Gestational trophoblastic diseases include a spectrum of rare pre-neoplastic and neoplastic conditions originating from the trophoblastic tissue. Hydatiform moles (HMs), either partial or complete, fall under this definition as benign placental tumours with malignant potential [1,2]. The estimated incidence of HMs ranges from 66 to 121 cases per 100,000 pregnancies in Europe and North America, while it is reported to be higher in Asia, Latin America, and Africa [3].

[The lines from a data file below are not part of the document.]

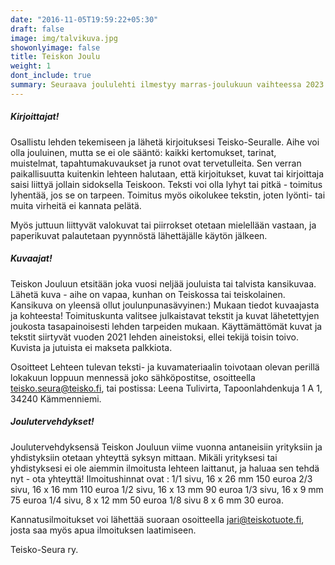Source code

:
 ```yaml
---
date: "2016-11-05T19:59:22+05:30"
draft: false
image: img/talvikuva.jpg
showonlyimage: false
title: Teiskon Joulu
weight: 1
dont_include: true
summary: Seuraava joululehti ilmestyy marras-joulukuun vaihteessa 2023.
---
```


##### Kirjoittajat!

Osallistu lehden tekemiseen ja lähetä kirjoituksesi Teisko-Seuralle. Aihe voi olla jouluinen, mutta se ei ole sääntö: kaikki kertomukset, tarinat, muistelmat, tapahtumakuvaukset ja runot ovat tervetulleita. Sen verran paikallisuutta kuitenkin lehteen halutaan, että kirjoitukset, kuvat tai kirjoittaja saisi liittyä jollain sidoksella Teiskoon.
Teksti voi olla lyhyt tai pitkä - toimitus lyhentää, jos se on tarpeen. Toimitus myös oikolukee tekstin, joten lyönti- tai muita virheitä ei kannata pelätä.

Myös juttuun liittyvät valokuvat tai piirrokset otetaan mielellään vastaan, ja paperikuvat palautetaan pyynnöstä lähettäjälle käytön jälkeen.


##### Kuvaajat!

Teiskon Jouluun etsitään joka vuosi neljää jouluista tai talvista kansikuvaa. Lähetä kuva - aihe on vapaa, kunhan on Teiskossa tai teiskolainen. Kansikuva on yleensä ollut joulunpunasävyinen:)
Mukaan tiedot kuvaajasta ja kohteesta!
Toimituskunta valitsee julkaistavat tekstit ja kuvat lähetettyjen joukosta tasapainoisesti lehden tarpeiden mukaan. Käyttämättömät kuvat ja tekstit siirtyvät vuoden 2021 lehden aineistoksi, ellei tekijä toisin toivo. Kuvista ja jutuista ei makseta palkkiota.

Osoitteet
Lehteen tulevan teksti- ja kuvamateriaalin toivotaan olevan perillä lokakuun loppuun mennessä joko sähköpostitse, osoitteella teisko.seura@teisko.fi, tai postissa: Leena Tulivirta, Tapoonlahdenkuja 1 A 1, 34240 Kämmenniemi.

##### Joulutervehdykset!

Joulutervehdyksensä Teiskon Jouluun viime vuonna antaneisiin yrityksiin ja yhdistyksiin otetaan yhteyttä syksyn mittaan. Mikäli yrityksesi tai yhdistyksesi ei ole aiemmin ilmoitusta lehteen laittanut, ja haluaa sen tehdä nyt - ota yhteyttä! Ilmoitushinnat ovat :
1/1 sivu, 16 x 26 mm      150 euroa
2/3 sivu, 16 x 16 mm      110 euroa
1/2 sivu, 16 x 13 mm        90 euroa
1/3 sivu, 16 x 9 mm         75 euroa
1/4 sivu, 8 x 12 mm         50 euroa
1/8 sivu  8 x 6 mm           30 euroa.


Kannatusilmoitukset voi lähettää suoraan osoitteella jari@teiskotuote.fi, josta saa myös apua ilmoituksen laatimiseen.
 
Teisko-Seura ry.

The main risk factors are extreme maternal age (<15 years and >35 years) and history of a previous molar pregnancy [4].

HM often presents with nonspecific symptoms such as nausea or vaginal bleeding. However, clinical manifestations can be more severe such as heavy vaginal bleeding or watery vaginal discharge due to the passage of hydropic villi, hyperemesis, excessive uterine enlargement for the gestational age, enlarged ovaries due to the presence of theca-lutein cysts, early-onset gestational hypertension, and abnormally high levels of beta-hCG [2,4]. All types of molar pregnancies carry a high risk of maternal and fetal complications: antepartum bleeding, preterm labor, severe preeclampsia, thyrotoxicosis, and intrauterine fetal death [5]. Each type of mole may potentially progress to gestational trophoblastic neoplasia (GTN), which includes a malignant invasive mole, choriocarcinoma, placental site trophoblastic tumor, and epithelioid trophoblastic tumor. In particular, malignant transformation may occur in 15–20% of cases of complete hydatiform mole (CHF), and to a lesser extent in cases of partial hydatiform mole (PHF), estimated at around 0.5–5% [4].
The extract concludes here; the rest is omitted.